Saturday, May 31, 2014
Friday, May 30, 2014
Thursday, May 29, 2014
Today is our last port for this cruise Aarthus in Denmark. This port of call is only for a few hours as we arrived at 8 am and departed at 2pm. Aarthus is Denmark’s second largest city and today is a public holiday so there was not much open today. We decided to visit Den Gamel By, an old town like Skansen in Stockholm, where they have brought together old houses and businesses dating from the 17th century to the 20th century. These came from all around Denmark and were relocated in an open air museum. Most of the houses were open and displayed what they were used for. Occasionally you would see someone dressed in period costume walk past. We spent a couple of hours just walking around taking in the sights, heading back to the ship and to the last sail away for this cruise.
Wednesday, May 28, 2014
Today we planned to go to Skansen on the island of Djurgarden. By the looks of it, this is where to go in Stockholm for a day out.... All within walking distance of each other you will find the Tivoli Grono Lund (amusement park), the Vasa Museum and the Nordic Museum. If you are in Stockholm for the day it would be easy to fill in your day there....

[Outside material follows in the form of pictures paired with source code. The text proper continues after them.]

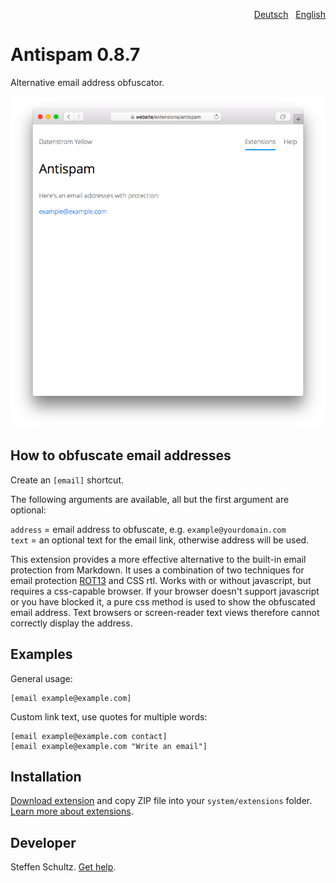 <p align="right"><a href="README-de.md">Deutsch</a> &nbsp; <a href="README.md">English</a></p>

# Antispam 0.8.7

Alternative email address obfuscator. 

<p align="center"><img src="antispam-screenshot.png?raw=true" alt="Screenshot"></p>

## How to obfuscate email addresses

Create an `[email]` shortcut.
 
The following arguments are available, all but the first argument are optional:

`address` = email address to obfuscate, e.g. `example@yourdomain.com`  
`text` = an optional text for the email link, otherwise address will be used. 

This extension provides a more effective alternative to the built-in email protection from Markdown. It uses a combination of two techniques for email protection [ROT13](http://en.wikipedia.org/wiki/ROT13) and CSS rtl. Works with or without javascript, but requires a css-capable browser. If your browser doesn't support javascript or you have blocked it, a pure css method is used to show the obfuscated email address. Text browsers or screen-reader text views therefore cannot correctly display the address. 

## Examples

General usage:

    [email example@example.com]

Custom link text, use quotes for multiple words: 

    [email example@example.com contact]
    [email example@example.com "Write an email"]


## Installation

[Download extension](https://github.com/datenstrom/yellow-extensions/raw/main/downloads/antispam.zip) and copy ZIP file into your `system/extensions` folder. [Learn more about extensions](https://github.com/annaesvensson/yellow-update).

## Developer

Steffen Schultz. [Get help](https://datenstrom.se/yellow/help/).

When we got up the weather looked ominous... no rain just grey and cold.... well, the grey went away but the cold didn’t . We readied ourselves for the chill and did the 30min walk back into town.
Just in front of the old town, in an area known as Slussen, there is a ferry Terminal clearly marked “Djurgarden Farjan”. You buy a ticket for 45kr, or 30kr if you show them your pension card... this is only one way. This will get you on the ferry marked Djurgarden that comes every 15 minutes. You can also do this on the No 44 bus or the No 7 Tram which are cheaper options.
One thing that we have noticed is that here in these Nordic and Scandinavian countries are the amount of children that seem to be out on excursions; and I am not just talking about School age but a lot of preschoolers. They travel in small groups hanging onto a rope and dressed in their yellow vests.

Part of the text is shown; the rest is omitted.